• _Given records_:

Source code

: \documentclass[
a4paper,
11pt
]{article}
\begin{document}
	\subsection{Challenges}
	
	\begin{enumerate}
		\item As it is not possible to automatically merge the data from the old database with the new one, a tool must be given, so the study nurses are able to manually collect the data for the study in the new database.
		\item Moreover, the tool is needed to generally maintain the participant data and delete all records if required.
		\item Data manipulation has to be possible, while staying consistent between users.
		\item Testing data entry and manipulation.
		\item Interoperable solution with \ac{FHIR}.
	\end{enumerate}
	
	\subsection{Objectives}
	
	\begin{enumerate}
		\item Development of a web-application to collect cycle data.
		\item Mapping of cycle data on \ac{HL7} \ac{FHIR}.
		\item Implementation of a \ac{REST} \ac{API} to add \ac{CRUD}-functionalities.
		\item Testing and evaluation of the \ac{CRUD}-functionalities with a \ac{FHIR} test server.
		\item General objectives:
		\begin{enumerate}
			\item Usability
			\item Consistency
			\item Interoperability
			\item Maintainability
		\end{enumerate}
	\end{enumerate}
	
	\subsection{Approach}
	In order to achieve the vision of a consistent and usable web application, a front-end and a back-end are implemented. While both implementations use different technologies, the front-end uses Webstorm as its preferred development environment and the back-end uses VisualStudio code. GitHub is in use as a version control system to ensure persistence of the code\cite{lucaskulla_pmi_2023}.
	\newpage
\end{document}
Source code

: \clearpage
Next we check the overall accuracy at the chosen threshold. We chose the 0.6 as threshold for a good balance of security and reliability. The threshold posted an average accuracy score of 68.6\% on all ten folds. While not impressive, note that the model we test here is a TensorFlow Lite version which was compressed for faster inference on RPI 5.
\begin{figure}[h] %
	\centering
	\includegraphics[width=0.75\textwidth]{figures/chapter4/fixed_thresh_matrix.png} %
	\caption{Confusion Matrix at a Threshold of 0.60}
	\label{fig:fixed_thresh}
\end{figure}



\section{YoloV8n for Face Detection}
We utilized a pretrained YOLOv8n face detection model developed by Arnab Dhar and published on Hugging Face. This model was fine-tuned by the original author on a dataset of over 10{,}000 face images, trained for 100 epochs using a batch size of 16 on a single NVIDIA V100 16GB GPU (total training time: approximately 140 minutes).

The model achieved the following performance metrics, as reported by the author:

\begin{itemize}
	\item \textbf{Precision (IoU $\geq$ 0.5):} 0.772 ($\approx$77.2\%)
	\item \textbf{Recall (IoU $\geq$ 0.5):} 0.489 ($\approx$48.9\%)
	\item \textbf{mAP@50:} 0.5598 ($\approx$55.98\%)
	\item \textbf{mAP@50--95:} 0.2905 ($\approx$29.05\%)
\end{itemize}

• _Problem to solve_: Copy every entry exactly. Leave nothing out.

• _Reply to the task_:
Source code

: \documentclass[
a4paper,
11pt
]{article}
\begin{document}
	\subsection{Challenges}
	
	\begin{enumerate}
		\item As it is not possible to automatically merge the data from the old database with the new one, a tool must be given, so the study nurses are able to manually collect the data for the study in the new database.
		\item Moreover, the tool is needed to generally maintain the participant data and delete all records if required.
		\item Data manipulation has to be possible, while staying consistent between users.
		\item Testing data entry and manipulation.
		\item Interoperable solution with \ac{FHIR}.
	\end{enumerate}
	
	\subsection{Objectives}
	
	\begin{enumerate}
		\item Development of a web-application to collect cycle data.
		\item Mapping of cycle data on \ac{HL7} \ac{FHIR}.
		\item Implementation of a \ac{REST} \ac{API} to add \ac{CRUD}-functionalities.
		\item Testing and evaluation of the \ac{CRUD}-functionalities with a \ac{FHIR} test server.
		\item General objectives:
		\begin{enumerate}
			\item Usability
			\item Consistency
			\item Interoperability
			\item Maintainability
		\end{enumerate}
	\end{enumerate}
	
	\subsection{Approach}
	In order to achieve the vision of a consistent and usable web application, a front-end and a back-end are implemented. While both implementations use different technologies, the front-end uses Webstorm as its preferred development environment and the back-end uses VisualStudio code. GitHub is in use as a version control system to ensure persistence of the code\cite{lucaskulla_pmi_2023}.
	\newpage
\end{document}
Source code

: \clearpage
Next we check the overall accuracy at the chosen threshold. We chose the 0.6 as threshold for a good balance of security and reliability. The threshold posted an average accuracy score of 68.6\% on all ten folds. While not impressive, note that the model we test here is a TensorFlow Lite version which was compressed for faster inference on RPI 5.
\begin{figure}[h] %
	\centering
	\includegraphics[width=0.75\textwidth]{figures/chapter4/fixed_thresh_matrix.png} %
	\caption{Confusion Matrix at a Threshold of 0.60}
	\label{fig:fixed_thresh}
\end{figure}



\section{YoloV8n for Face Detection}
We utilized a pretrained YOLOv8n face detection model developed by Arnab Dhar and published on Hugging Face. This model was fine-tuned by the original author on a dataset of over 10{,}000 face images, trained for 100 epochs using a batch size of 16 on a single NVIDIA V100 16GB GPU (total training time: approximately 140 minutes).

The model achieved the following performance metrics, as reported by the author:

\begin{itemize}
	\item \textbf{Precision (IoU $\geq$ 0.5):} 0.772 ($\approx$77.2\%)
	\item \textbf{Recall (IoU $\geq$ 0.5):} 0.489 ($\approx$48.9\%)
	\item \textbf{mAP@50:} 0.5598 ($\approx$55.98\%)
	\item \textbf{mAP@50--95:} 0.2905 ($\approx$29.05\%)
\end{itemize}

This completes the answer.